Secondo quanto rivelato dal Wall Street Journal, dietro la sorprendente decisione di archiviare il caso vi sarebbe l’influenza di Boris Epshteyn, un consigliere di Trump non in carica ufficialmente ma con accesso diretto alla Casa Bianca. Epshteyn è emerso come una figura chiave, essendo descritto da Trump come «il mio psichiatra», indicando la sua importanza per il presidente. La sua presenza costante al fianco di Trump lo ha reso influente nelle stanze di potere di Washington, dove la sua opinione viene presa in grande considerazione.
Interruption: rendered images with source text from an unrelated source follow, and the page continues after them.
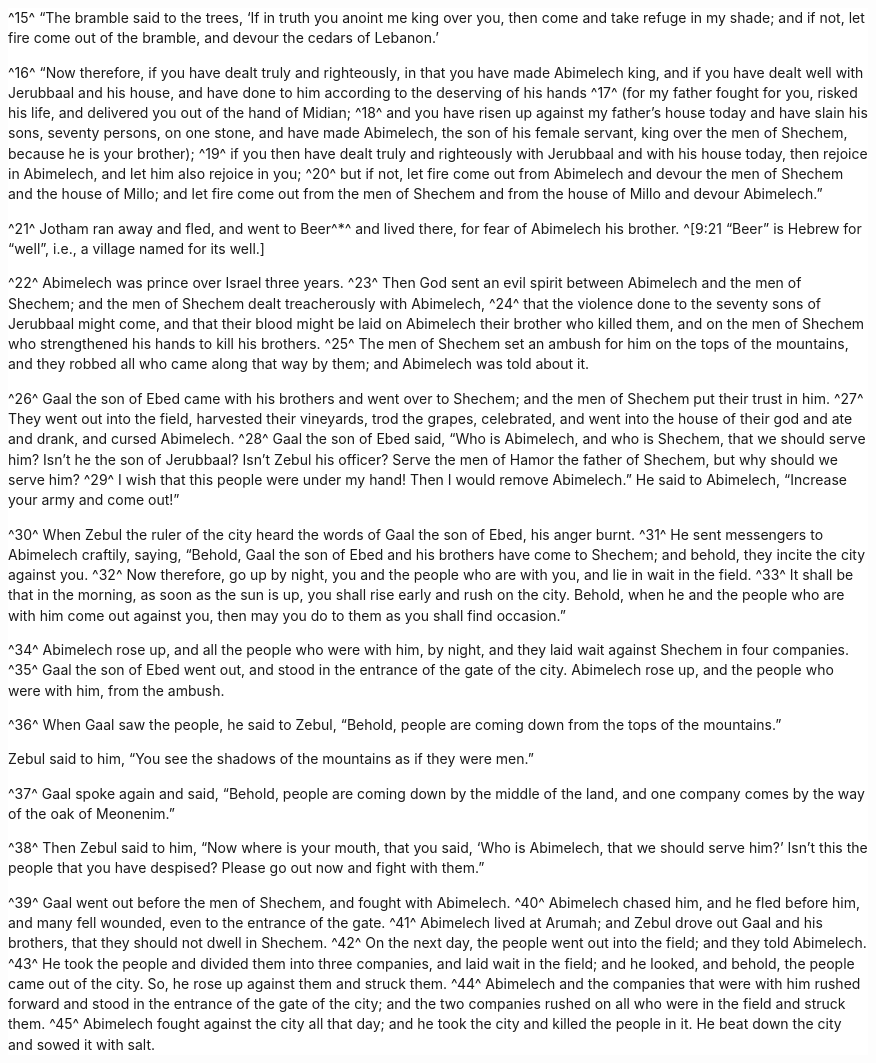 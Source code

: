 ^15^ “The bramble said to the trees, ‘If in truth you anoint me king over you, then come and take refuge in my shade; and if not, let fire come out of the bramble, and devour the cedars of Lebanon.’ 

^16^ “Now therefore, if you have dealt truly and righteously, in that you have made Abimelech king, and if you have dealt well with Jerubbaal and his house, and have done to him according to the deserving of his hands ^17^ (for my father fought for you, risked his life, and delivered you out of the hand of Midian; ^18^ and you have risen up against my father’s house today and have slain his sons, seventy persons, on one stone, and have made Abimelech, the son of his female servant, king over the men of Shechem, because he is your brother); ^19^ if you then have dealt truly and righteously with Jerubbaal and with his house today, then rejoice in Abimelech, and let him also rejoice in you; ^20^ but if not, let fire come out from Abimelech and devour the men of Shechem and the house of Millo; and let fire come out from the men of Shechem and from the house of Millo and devour Abimelech.” 

^21^ Jotham ran away and fled, and went to Beer^*^ and lived there, for fear of Abimelech his brother. 
^[9:21 “Beer” is Hebrew for “well”, i.e., a village named for its well.]

^22^ Abimelech was prince over Israel three years. ^23^ Then God sent an evil spirit between Abimelech and the men of Shechem; and the men of Shechem dealt treacherously with Abimelech, ^24^ that the violence done to the seventy sons of Jerubbaal might come, and that their blood might be laid on Abimelech their brother who killed them, and on the men of Shechem who strengthened his hands to kill his brothers. ^25^ The men of Shechem set an ambush for him on the tops of the mountains, and they robbed all who came along that way by them; and Abimelech was told about it. 

^26^ Gaal the son of Ebed came with his brothers and went over to Shechem; and the men of Shechem put their trust in him. ^27^ They went out into the field, harvested their vineyards, trod the grapes, celebrated, and went into the house of their god and ate and drank, and cursed Abimelech. ^28^ Gaal the son of Ebed said, “Who is Abimelech, and who is Shechem, that we should serve him? Isn’t he the son of Jerubbaal? Isn’t Zebul his officer? Serve the men of Hamor the father of Shechem, but why should we serve him? ^29^ I wish that this people were under my hand! Then I would remove Abimelech.” He said to Abimelech, “Increase your army and come out!” 

^30^ When Zebul the ruler of the city heard the words of Gaal the son of Ebed, his anger burnt. ^31^ He sent messengers to Abimelech craftily, saying, “Behold, Gaal the son of Ebed and his brothers have come to Shechem; and behold, they incite the city against you. ^32^ Now therefore, go up by night, you and the people who are with you, and lie in wait in the field. ^33^ It shall be that in the morning, as soon as the sun is up, you shall rise early and rush on the city. Behold, when he and the people who are with him come out against you, then may you do to them as you shall find occasion.” 

^34^ Abimelech rose up, and all the people who were with him, by night, and they laid wait against Shechem in four companies. ^35^ Gaal the son of Ebed went out, and stood in the entrance of the gate of the city. Abimelech rose up, and the people who were with him, from the ambush. 

^36^ When Gaal saw the people, he said to Zebul, “Behold, people are coming down from the tops of the mountains.” 

Zebul said to him, “You see the shadows of the mountains as if they were men.” 

^37^ Gaal spoke again and said, “Behold, people are coming down by the middle of the land, and one company comes by the way of the oak of Meonenim.” 

^38^ Then Zebul said to him, “Now where is your mouth, that you said, ‘Who is Abimelech, that we should serve him?’ Isn’t this the people that you have despised? Please go out now and fight with them.” 

^39^ Gaal went out before the men of Shechem, and fought with Abimelech. ^40^ Abimelech chased him, and he fled before him, and many fell wounded, even to the entrance of the gate. ^41^ Abimelech lived at Arumah; and Zebul drove out Gaal and his brothers, that they should not dwell in Shechem. ^42^ On the next day, the people went out into the field; and they told Abimelech. ^43^ He took the people and divided them into three companies, and laid wait in the field; and he looked, and behold, the people came out of the city. So, he rose up against them and struck them. ^44^ Abimelech and the companies that were with him rushed forward and stood in the entrance of the gate of the city; and the two companies rushed on all who were in the field and struck them. ^45^ Abimelech fought against the city all that day; and he took the city and killed the people in it. He beat down the city and sowed it with salt.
Il coinvolgimento di Epshteyn ha coinciso con un incontro riservato al Dipartimento di Giustizia, dove gli avvocati di Adani, guidati da Robert J. Giuffra Jr., hanno presentato una proposta per risolvere l’accusa. Adani si era impegnato ad investire 10 miliardi di dollari nell’economia americana in cambio dell’archiviazione delle accuse, una manovra che ha aperto numerosi interrogativi sulla legalità delle interazioni tra l’industria e le autorità governative.
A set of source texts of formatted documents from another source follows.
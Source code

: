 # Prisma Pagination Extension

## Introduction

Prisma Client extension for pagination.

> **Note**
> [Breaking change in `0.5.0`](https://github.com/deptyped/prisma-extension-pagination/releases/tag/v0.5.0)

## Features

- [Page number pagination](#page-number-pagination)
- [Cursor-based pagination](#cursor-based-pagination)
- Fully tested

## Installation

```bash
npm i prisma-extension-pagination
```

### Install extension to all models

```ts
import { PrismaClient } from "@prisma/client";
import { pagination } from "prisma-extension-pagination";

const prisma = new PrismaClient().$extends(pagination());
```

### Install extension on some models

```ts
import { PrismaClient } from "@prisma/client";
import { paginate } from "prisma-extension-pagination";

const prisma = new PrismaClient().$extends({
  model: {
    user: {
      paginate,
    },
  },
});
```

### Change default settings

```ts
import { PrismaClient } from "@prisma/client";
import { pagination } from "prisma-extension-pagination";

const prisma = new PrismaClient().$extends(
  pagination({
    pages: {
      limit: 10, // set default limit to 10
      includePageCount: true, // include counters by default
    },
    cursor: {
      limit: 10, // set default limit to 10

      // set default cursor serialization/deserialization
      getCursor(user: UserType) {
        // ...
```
La nascita del caso Adani risale a novembre 2024, quando le autorità federali di New York avevano accusato il magnate di aver corrotto funzionari indiani per ottenere contratti nel settore dell’energia solare. Recentemente, è emerso che Epshteyn avrebbe contribuito alla nomina di funzionari chiave nel Dipartimento di Giustizia, compreso il viceprocuratore Trent McCotter, che era in posizione di decidere sull’archiviazione del caso.
Nonostante l’archiviazione penale, Adani dovrà affrontare conseguenze civili: la Securities and Exchange Commission ha raggiunto un accordo che implica il pagamento di 6 milioni di dollari da parte di Adani e 12 milioni da parte di suo nipote Sagar. Inoltre, il gruppo ha versato 275 milioni di dollari per chiudere un’indagine su presunte violazioni delle sanzioni contro l’Iran.
Stando agli sviluppi odierni, il giudice Nicholas Garaufis deve ancora ratificare formalmente l’archiviazione. Tuttavia, gli eventi recenti sollevano significative domande sulla situazione della giustizia americana e sulla percezione di un sistema che sembra favorire i potenti nei processi di corruzione.